Before you start: 10 Tips for Beginning Gardeners
What you are growing. At first glance, the front of the packet will give you the basic information that lets you know exactly what will grow from the seeds in each packet. Most prominent will be the common name of the plant, whether it’s a cosmos or a cucumber. Along with this, you’ll also find the specific variety of this particular plant, such as Sensation cosmos or Armenian cucumber.
A final visual aid on the front of each packet is an illustration, whether a drawing or a photograph, of what the mature plant, flower or vegetable looks like. Many of these are beautiful enough to be framed.
Type of plant. Knowing whether your plant is an annual, only lasting for one growing season; a biennial, with a two-year growing season; a perennial, coming back year after year; or a vine can make a big difference as to where you want to grow each plant.
Not all vegetable seed packets indicate that they’re vegetables, as most people will recognize the common name as such. You might find that some plants that straddle categories, such as lavender, which is an herb, will also be labeled as a perennial.
Description. Although some descriptions may be a bit over the top, they can also give you an idea of the size, color, growth pattern, aroma, productivity and other specifics of this particular variety.
How much light they need. Another bit of information to pay attention to is the sun needs for each plant, from full sun to shade. Your seedlings won’t do well if they’re getting too much or too little sun.
Size or growth pattern. Whether it’s the height of a black-eyed Susan vine, the spread of a mature lavender or the expected size of a pumpkin, you’ll usually find an indication of just how much room each plant will take up in your garden.
Bloom time or days to harvest. This lets you know when to expect the plant to be at its peak. For vegetable gardeners, especially those in cold-winter areas, this information tells you whether you have a long enough growing season to be successful. If it looks questionable, check to see if you can start seeds indoors (see below).
- When to sow seeds indoors. This is especially useful if you live in an area with a short growing season.
- When to sow seeds outdoors. Often this will include a map or schedules based on your climate zone.

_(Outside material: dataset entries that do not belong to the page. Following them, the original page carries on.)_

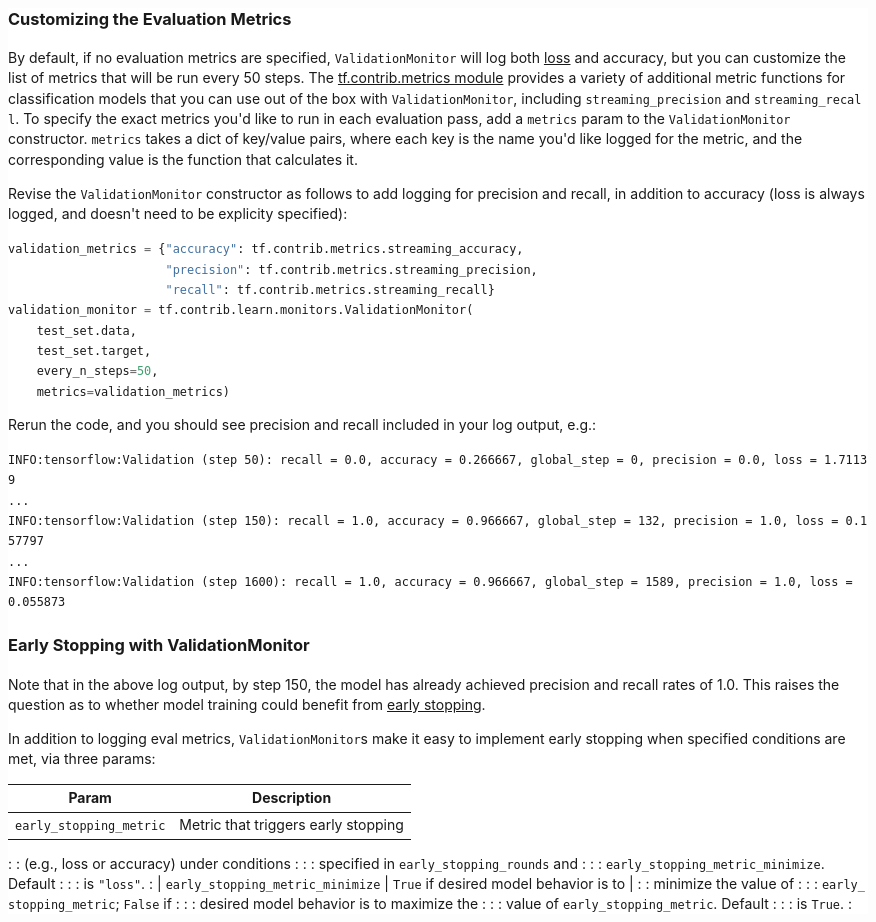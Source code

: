 ### Customizing the Evaluation Metrics

By default, if no evaluation metrics are specified, `ValidationMonitor` will log
both [loss](https://en.wikipedia.org/wiki/Loss_function) and accuracy, but you
can customize the list of metrics that will be run every 50 steps. The
[tf.contrib.metrics module](../../api_docs/python/contrib.metrics.md) provides
a variety of additional metric functions for classification models that you can
use out of the box with `ValidationMonitor`, including
`streaming_precision` and `streaming_recall`. To specify the exact metrics you'd
like to run in each evaluation pass, add a `metrics` param to the
`ValidationMonitor` constructor. `metrics` takes a dict of key/value pairs,
where each key is the name you'd like logged for the metric, and the
corresponding value is the function that calculates it.

Revise the `ValidationMonitor` constructor as follows to add logging for
precision and recall, in addition to accuracy (loss is always logged, and
doesn't need to be explicity specified):

```python
validation_metrics = {"accuracy": tf.contrib.metrics.streaming_accuracy,
                      "precision": tf.contrib.metrics.streaming_precision,
                      "recall": tf.contrib.metrics.streaming_recall}
validation_monitor = tf.contrib.learn.monitors.ValidationMonitor(
    test_set.data,
    test_set.target,
    every_n_steps=50,
    metrics=validation_metrics)
```

Rerun the code, and you should see precision and recall included in your
log output, e.g.:

```none
INFO:tensorflow:Validation (step 50): recall = 0.0, accuracy = 0.266667, global_step = 0, precision = 0.0, loss = 1.71139
...
INFO:tensorflow:Validation (step 150): recall = 1.0, accuracy = 0.966667, global_step = 132, precision = 1.0, loss = 0.157797
...
INFO:tensorflow:Validation (step 1600): recall = 1.0, accuracy = 0.966667, global_step = 1589, precision = 1.0, loss = 0.055873
```

### Early Stopping with ValidationMonitor

Note that in the above log output, by step 150, the model has already achieved
precision and recall rates of 1.0. This raises the question as to whether model
training could benefit from
[early stopping](https://en.wikipedia.org/wiki/Early_stopping).

In addition to logging eval metrics, `ValidationMonitor`s make it easy to
implement early stopping when specified conditions are met, via three params:

| Param                            | Description                               |
| -------------------------------- | ----------------------------------------- |
| `early_stopping_metric`          | Metric that triggers early stopping       |
:                                  : (e.g., loss or accuracy) under conditions :
:                                  : specified in `early_stopping_rounds` and  :
:                                  : `early_stopping_metric_minimize`. Default :
:                                  : is `"loss"`.                              :
| `early_stopping_metric_minimize` | `True` if desired model behavior is to    |
:                                  : minimize the value of                     :
:                                  : `early_stopping_metric`; `False` if       :
:                                  : desired model behavior is to maximize the :
:                                  : value of `early_stopping_metric`. Default :
:                                  : is `True`.                                :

- How deep to sow the seeds.
- How far apart to space them. This is especially helpful if you don’t plan to do any thinning.
- Days to germination. If you’re waiting for the first seedlings to emerge, it’s nice to have a sense of whether you’re just impatient or the seeds aren’t germinating.
- When to transplant seedlings.
Cultivating guidelines. While not as common as the planting information, many packets also include fairly detailed information on when to thin plants and even information on general garden care such as weeding, watering schedules, basic pruning times and when and how to harvest vegetables.
Some seed packets even provide advice on the best ways to use the particular plants, which could be anything from naturalizing them in a woodland garden area to planting them as part of a cutting garden. Vegetable seed packets often contain cooking and preserving suggestions.
With all this information, it seems a shame to simply toss the packets once you’ve planted the seeds. While it is charming to use them as plant markers or row markers, sun and water can quickly cause the printing to fade. Instead, bundle them with any other information you have about your garden for each year and keep it all where you can easily access the information as you need it.